Prostate Cancer: Genetics, Epidemiology, Diagnosis, Therapeutic Advances, and Emerging Alternative Approaches

Abstract

Prostate cancer (PCa) remains the second most commonly diagnosed malignancy in men and a leading cause of cancer-related mortality worldwide. Its etiology is multifactorial, shaped by age, ethnicity, environmental exposures, lifestyle factors, and a strong hereditary component, with germline mutations in DNA repair genes such as BRCA1/2, ATM, CHEK2, and HOXB13 playing a pivotal role in susceptibility and disease progression. Advances in molecular biology have revealed profound tumor heterogeneity and the contribution of androgen receptor signaling, epigenetic modifications, and microenvironmental interactions to disease pathophysiology.
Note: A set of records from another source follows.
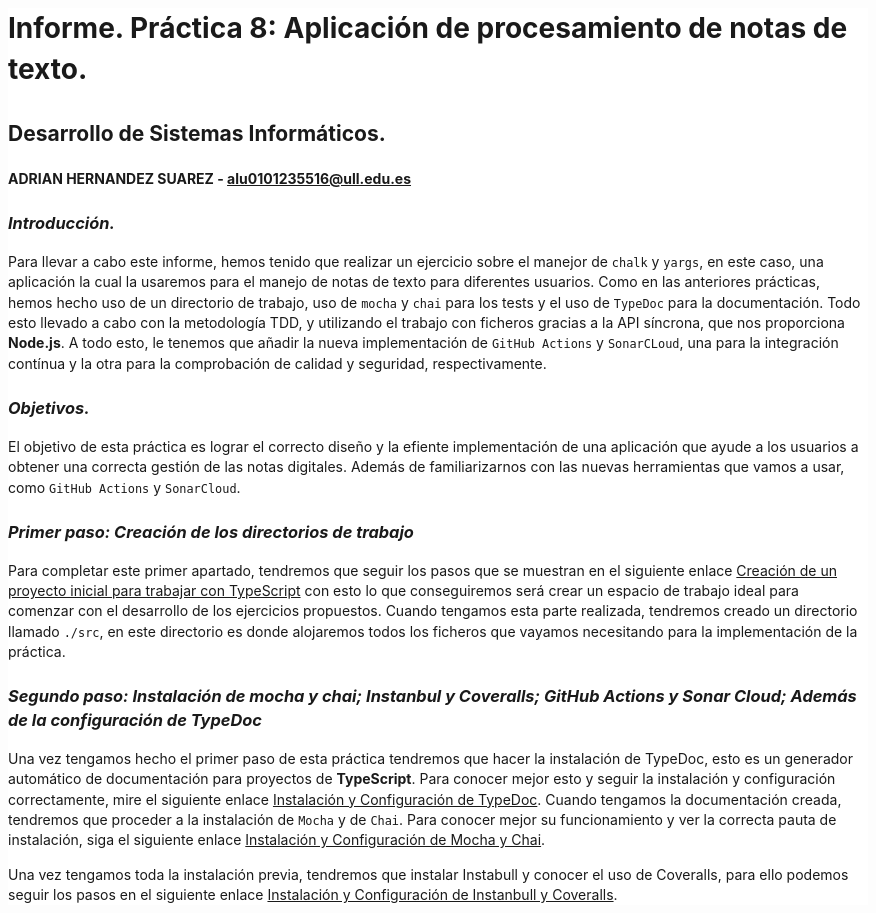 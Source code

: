 # Informe. Práctica 8: Aplicación de procesamiento de notas de texto.
## Desarrollo de Sistemas Informáticos.
#### ADRIAN HERNANDEZ SUAREZ - alu0101235516@ull.edu.es


### _**Introducción.**_

  Para llevar a cabo este informe, hemos tenido que realizar un ejercicio sobre el manejor de `chalk` y `yargs`, en este caso, una aplicación la cual la usaremos para el manejo de notas de texto para diferentes usuarios. Como en las anteriores prácticas, hemos hecho uso de un directorio de trabajo, uso de `mocha` y `chai` para los tests y el uso de `TypeDoc` para la documentación.
  Todo esto llevado a cabo con la metodología TDD, y utilizando el trabajo con ficheros gracias a la API síncrona, que nos proporciona **Node.js**. A todo esto, le tenemos que añadir la nueva implementación de `GitHub Actions` y `SonarCLoud`, una para la integración contínua y la otra para la comprobación de calidad y seguridad, respectivamente.

### _**Objetivos.**_

  El objetivo de esta práctica es lograr el correcto diseño y la efiente implementación de una aplicación que ayude a los usuarios a obtener una correcta gestión de las notas digitales. Además de familiarizarnos con las nuevas herramientas que vamos a usar, como `GitHub Actions` y `SonarCloud`.

### _**Primer paso: Creación de los directorios de trabajo**_

  Para completar este primer apartado, tendremos que seguir los pasos que se muestran en el siguiente enlace [Creación de un proyecto inicial para trabajar con TypeScript](https://ull-esit-inf-dsi-2021.github.io/typescript-theory/typescript-project-setup.html) con esto lo que conseguiremos será crear un espacio de trabajo ideal para comenzar con el desarrollo de los ejercicios propuestos.
  Cuando tengamos esta parte realizada, tendremos creado un directorio llamado `./src`, en este directorio es donde alojaremos todos los ficheros que vayamos necesitando para la implementación de la práctica.
  
### _**Segundo paso: Instalación de mocha y chai; Instanbul y Coveralls; GitHub Actions y Sonar Cloud; Además de la configuración de TypeDoc**_
  
  Una vez tengamos hecho el primer paso de esta práctica tendremos que hacer la instalación de TypeDoc, esto es un generador automático de documentación para proyectos de **TypeScript**.  Para conocer mejor esto y seguir la instalación y configuración correctamente, mire el siguiente enlace [Instalación y Configuración de TypeDoc](https://drive.google.com/file/d/19LLLCuWg7u0TjjKz9q8ZhOXgbrKtPUme/view). 
  Cuando tengamos la documentación creada, tendremos que proceder a la instalación de `Mocha` y de `Chai`. Para conocer mejor su funcionamiento y ver la correcta pauta de instalación, siga el siguiente enlace [Instalación y Configuración de Mocha y Chai](https://drive.google.com/file/d/1-z1oNOZP70WBDyhaaUijjHvFtqd6eAmJ/view).
  
  Una vez tengamos toda la instalación previa, tendremos que instalar Instabull y conocer el uso de Coveralls, para ello podemos seguir los pasos en el siguiente enlace [Instalación y Configuración de Instanbull y Coveralls](https://drive.google.com/file/d/1xLDc4CpoYpsAlCFO_4DMwu7MKCtcZDnh/view).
Screening and diagnostic approaches have evolved beyond conventional prostate-specific antigen (PSA) testing and digital rectal examination (DRE) to incorporate multiparametric magnetic resonance imaging (mpMRI), prostate-specific membrane antigen positron emission tomography (PSMA-PET), and emerging biomarker panels, enabling earlier detection and risk stratification. Treatment modalities range from active surveillance for indolent disease to surgery, radiation, androgen deprivation therapy, and systemic agents, including next-generation androgen receptor inhibitors, chemotherapy, PARP inhibitors, and radioligand therapies. Despite these advances, treatment resistance, adverse effects, and risk of overtreatment persist, driving exploration of complementary strategies such as immunotherapy, phytochemicals, nanomedicine, and gene-based interventions. This review provides a comprehensive synthesis of genetic determinants, epidemiological trends, diagnostic strategies, therapeutic advancements, and alternative approaches to prostate cancer, emphasizing the need for precision medicine and multidisciplinary care to improve survival and quality of life.